Audiences familiar with Charles Perrault's fairy-tale, or with Disney's classic animation, will not want to miss these sparkling lectures on the history of dance's universally famous narrative.

Dame Monica Mason and Jane Pritchard will give two illustrated presentations to celebrate the centenary (1921-2021) of performances in Britain of the iconic Tchaikovsky ballet. As dance archivist of the V&A and internationally renowned historian of dance, Jane will reveal the history of the great Russian classic. She will focus on the first performance in London (1921) of The Sleeping Princess, which followed the nineteenth-century choreography of Marius Petipa, sets by Leon Bakst. Danced by the famous Diaghilev Ballets Russes, this was a lavish production that nearly bankrupted the great impresario. Dame Monica will discuss subsequent productions of The Sleeping Beauty, which again followed the original music and choreography, and became the signature work of the Royal Ballet, establishing the national company as one based on classical traditions. Dame Monica's involvement in the work over her long career with the Royal Ballet as Principal Dancer and Director will include her experiences of coaching today's dancers and give us insight into her own stunning interpretation of the role of the 'outsider' - the wicked fairy, Carabosse.

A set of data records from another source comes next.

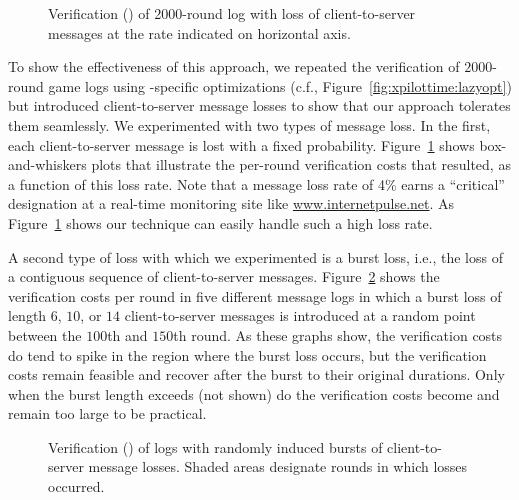\begin{figure}[t]
\centering
\caption{Verification (\lazy) of 2000-round \xpilot log with loss of
client-to-server messages at the rate indicated on horizontal axis.}
\label{fig:random_loss} 
\end{figure}

To show the effectiveness of this approach, we repeated the
\lazy verification of $2000$-round \xpilot game logs using \xpilot-specific
optimizations (c.f., Figure~\ref{fig:xpilottime:lazyopt}) but
introduced client-to-server message losses to show that our approach
tolerates them seamlessly.  We experimented with two types of message
loss.  In the first, each client-to-server message is lost with a
fixed probability.  Figure~\ref{fig:random_loss} shows
box-and-whiskers plots that illustrate the per-round verification
costs that resulted, as a function of this loss rate.  Note that a
message loss rate of 4\% earns a ``critical'' designation at a
real-time monitoring site like \url{www.internetpulse.net}.  As
Figure~\ref{fig:random_loss} shows our technique can easily handle
such a high loss rate.

A second type of loss with which we experimented is a burst loss,
i.e., the loss of a contiguous sequence of client-to-server messages.
Figure~\ref{fig:burst_loss} shows the verification costs per round in
five different message logs in which a burst loss of length $6$, $10$,
or $14$ client-to-server messages is introduced at a random point
between the $100$th and $150$th round.  As these graphs show, the
verification costs do tend to spike in the region where the burst loss
occurs, but the verification costs remain feasible and recover after
the burst to their original durations.  Only when the burst length
exceeds \hashsize (not shown) do the verification costs become and
remain too large to be practical.

\begin{figure}[ht]
\caption{Verification (\lazy) of \xpilot logs with randomly induced
bursts of client-to-server message losses.  Shaded areas designate
rounds in which losses occurred.}
\label{fig:burst_loss}
\end{figure}
\clearpage


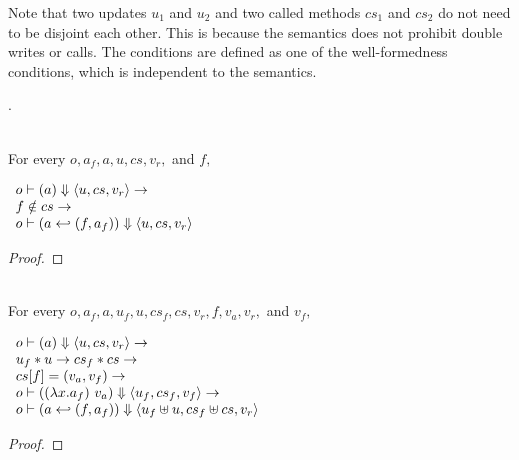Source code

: Note that two updates $u_1$ and $u_2$ and two called methods $cs_1$
and $cs_2$ do not need to be disjoint each other. This is because the
semantics does not prohibit double writes or calls. The conditions are
defined as one of the well-formedness conditions, which is independent
to the semantics.

.

\begin{lemma}
  \label{lem-inlinedm-action-intact}
  \mbox{}\\
  For every $o, a_f, a, u, cs, v_r,$ and $f,$
  \begin{center}
    \begin{math}
      \begin{array}{l}
        o |- (a) \Downarrow \langle u, cs, v_r \rangle \to \\
        f \notin cs \to \\
        o |- (a \hookleftarrow{} (f, a_f)) \Downarrow \langle u, cs, v_r \rangle
      \end{array}
    \end{math}
  \end{center}
\end{lemma}
\begin{proof}
\end{proof}

\begin{lemma}
  \label{lem-inlinedm-action-call}
  \mbox{}\\
  For every $o, a_f, a, u_f, u, cs_f, cs, v_r, f, v_a, v_r,$ and $v_f,$
  \begin{center}
    \begin{math}
      \begin{array}{l}
        o |- (a) \Downarrow \langle u, cs, v_r \rangle \to \\
        u_f \ast u \to cs_f \ast cs \to \\
        cs[f] = (v_a, v_f) \to \\
        o |- ((\lambda x.a_f)\ v_a) \Downarrow \langle u_f, cs_f, v_f \rangle \to \\
        o |- (a \hookleftarrow{} (f, a_f)) \Downarrow \langle u_f \uplus u, cs_f \uplus cs, v_r \rangle
      \end{array}
    \end{math}
  \end{center}
\end{lemma}
\begin{proof}
\end{proof}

Dance Scholarship Oxford (DANSOX) provides a major forum for dance scholarship in Europe, promoting dialogue between prominent academic disciplines and the worlds of dance theory and practice. DANSOX inaugurates an international exchange of interdisciplinary dance-related research with a major programme investigating a wide range of enquiries into all forms of dance. These events explore the ways in which the role of choreographic practice reveals its essential contribution to innovations across academic fields, theatre and performance.